2018年5月23日(水) 15:30 〜 17:00 A11 (東京ベイ幕張ホール)

コンビーナ:大竹 翼(北海道大学大学院工学研究院 環境循環システム部門)、荒岡 大輔(産業技術総合研究所地圏資源環境研究部門)、高橋 亮平(秋田大学大学院国際資源学研究科、共同)、野崎 達生(海洋研究開発機構海底資源研究開発センター)、座長:高橋 亮平(秋田大学国際資源学部)、荒岡 大輔

16:30 〜 16:45

[SRD33-15] ハロゲン元素比を用いた北海道内の深部地下水中のヨウ素起源の推定

*村上 拓馬1玉村 修司1上野 晃生1荒牧 憲隆1玉澤 聡1AKM Badrul Alam1五十嵐 敏文2金子 勝比古1町田 功3丸井 敦尚3 (1.公益財団法人北海道科学技術総合振興センター幌延地圏環境研究所、2.北海道大学大学院工学研究院、3.国立研究開発法人産業技術総合研究所)

キーワード:ヨウ素、地下水、北海道

幌延地圏環境研究所では、陸域地下圏でのバイオメタン鉱床造成/生産法(Subsurface Cultivation and Gasification; SCG法)の研究に取り組んでいる(荒牧ほか, 2015)。

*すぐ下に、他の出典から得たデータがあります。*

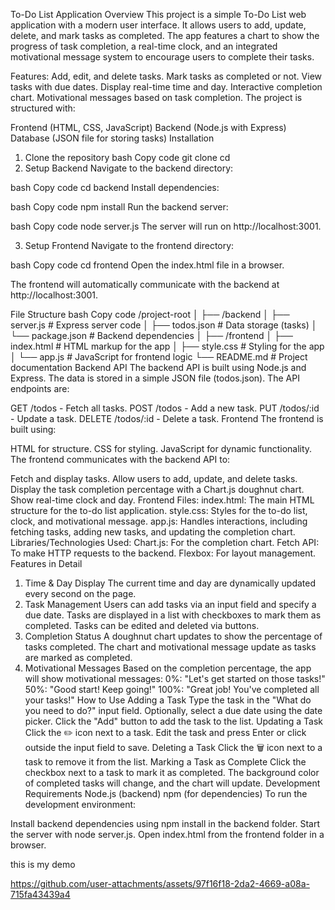 ﻿To-Do List Application
Overview
This project is a simple To-Do List web application with a modern user interface. It allows users to add, update, delete, and mark tasks as completed. The app features a chart to show the progress of task completion, a real-time clock, and an integrated motivational message system to encourage users to complete their tasks.

Features:
Add, edit, and delete tasks.
Mark tasks as completed or not.
View tasks with due dates.
Display real-time time and day.
Interactive completion chart.
Motivational messages based on task completion.
The project is structured with:

Frontend (HTML, CSS, JavaScript)
Backend (Node.js with Express)
Database (JSON file for storing tasks)
Installation
1. Clone the repository
bash
Copy code
git clone <repo-url>
cd <repo-directory>
2. Setup Backend
Navigate to the backend directory:

bash
Copy code
cd backend
Install dependencies:

bash
Copy code
npm install
Run the backend server:

bash
Copy code
node server.js
The server will run on http://localhost:3001.

3. Setup Frontend
Navigate to the frontend directory:

bash
Copy code
cd frontend
Open the index.html file in a browser.

The frontend will automatically communicate with the backend at http://localhost:3001.

File Structure
bash
Copy code
/project-root
│
├── /backend
│   ├── server.js           # Express server code
│   ├── todos.json          # Data storage (tasks)
│   └── package.json        # Backend dependencies
│
├── /frontend
│   ├── index.html          # HTML markup for the app
│   ├── style.css           # Styling for the app
│   └── app.js              # JavaScript for frontend logic
└── README.md               # Project documentation
Backend API
The backend API is built using Node.js and Express. The data is stored in a simple JSON file (todos.json). The API endpoints are:

GET /todos - Fetch all tasks.
POST /todos - Add a new task.
PUT /todos/:id - Update a task.
DELETE /todos/:id - Delete a task.
Frontend
The frontend is built using:

HTML for structure.
CSS for styling.
JavaScript for dynamic functionality.
The frontend communicates with the backend API to:

Fetch and display tasks.
Allow users to add, update, and delete tasks.
Display the task completion percentage with a Chart.js doughnut chart.
Show real-time clock and day.
Frontend Files:
index.html: The main HTML structure for the to-do list application.
style.css: Styles for the to-do list, clock, and motivational message.
app.js: Handles interactions, including fetching tasks, adding new tasks, and updating the completion chart.
Libraries/Technologies Used:
Chart.js: For the completion chart.
Fetch API: To make HTTP requests to the backend.
Flexbox: For layout management.
Features in Detail
1. Time & Day Display
The current time and day are dynamically updated every second on the page.
2. Task Management
Users can add tasks via an input field and specify a due date.
Tasks are displayed in a list with checkboxes to mark them as completed.
Tasks can be edited and deleted via buttons.
3. Completion Status
A doughnut chart updates to show the percentage of tasks completed.
The chart and motivational message update as tasks are marked as completed.
4. Motivational Messages
Based on the completion percentage, the app will show motivational messages:
0%: "Let's get started on those tasks!"
50%: "Good start! Keep going!"
100%: "Great job! You've completed all your tasks!"
How to Use
Adding a Task
Type the task in the "What do you need to do?" input field.
Optionally, select a due date using the date picker.
Click the "Add" button to add the task to the list.
Updating a Task
Click the ✏️ icon next to a task.
Edit the task and press Enter or click outside the input field to save.
Deleting a Task
Click the 🗑️ icon next to a task to remove it from the list.
Marking a Task as Complete
Click the checkbox next to a task to mark it as completed.
The background color of completed tasks will change, and the chart will update.
Development
Requirements
Node.js (backend)
npm (for dependencies)
To run the development environment:

Install backend dependencies using npm install in the backend folder.
Start the server with node server.js.
Open index.html from the frontend folder in a browser.


this is my demo

https://github.com/user-attachments/assets/97f16f18-2da2-4669-a08a-715fa43439a4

そのフィールド科学的知見として、道北地域の第四系~新第三系の堆積岩に胚胎する地下水には微生物起源メタンとともにヨウ素が高濃度に存在することを明らかにした。こうしたメタンと高濃度のヨウ素が共存することは国内の水溶性ガス田でも認められており、ヨウ素が高濃度となる原因は地層中の有機物の分解に起因すると考えられている。しかし、その有機物種や年代について統一的な見解は得られていない。そこで、本研究では道内に分布する高濃度ヨウ素(> 1 mg/L)の温泉施設などから地下水を採水し水質分析を実施した。ヨウ素と同じハロゲン元素である臭素および塩素に着目し解析した結果、海水に比べヨウ素のみ濃集しているものとヨウ素・臭素ともに濃集しているものがあった。また、天水や海水の影響を除いたハロゲン元素比からヨウ素の起源を推定したところ、ヨウ素のみ濃集しているグループの元素比は主に海洋表層堆積物のそれと、ヨウ素・臭素を濃集しているグループは藻類と類似した比が得られた。今後、得られた元素比と周辺岩石のそれを比較することでヨウ素の濃集プロセスについて検討していく。



荒牧憲隆ほか(2015) 北海道北部における地層内バイオメタン生産技術に関する研究の現状と展望−バイオメタン鉱床造成/生産法の提案−,Journal of MMIJ 131 : 285-292.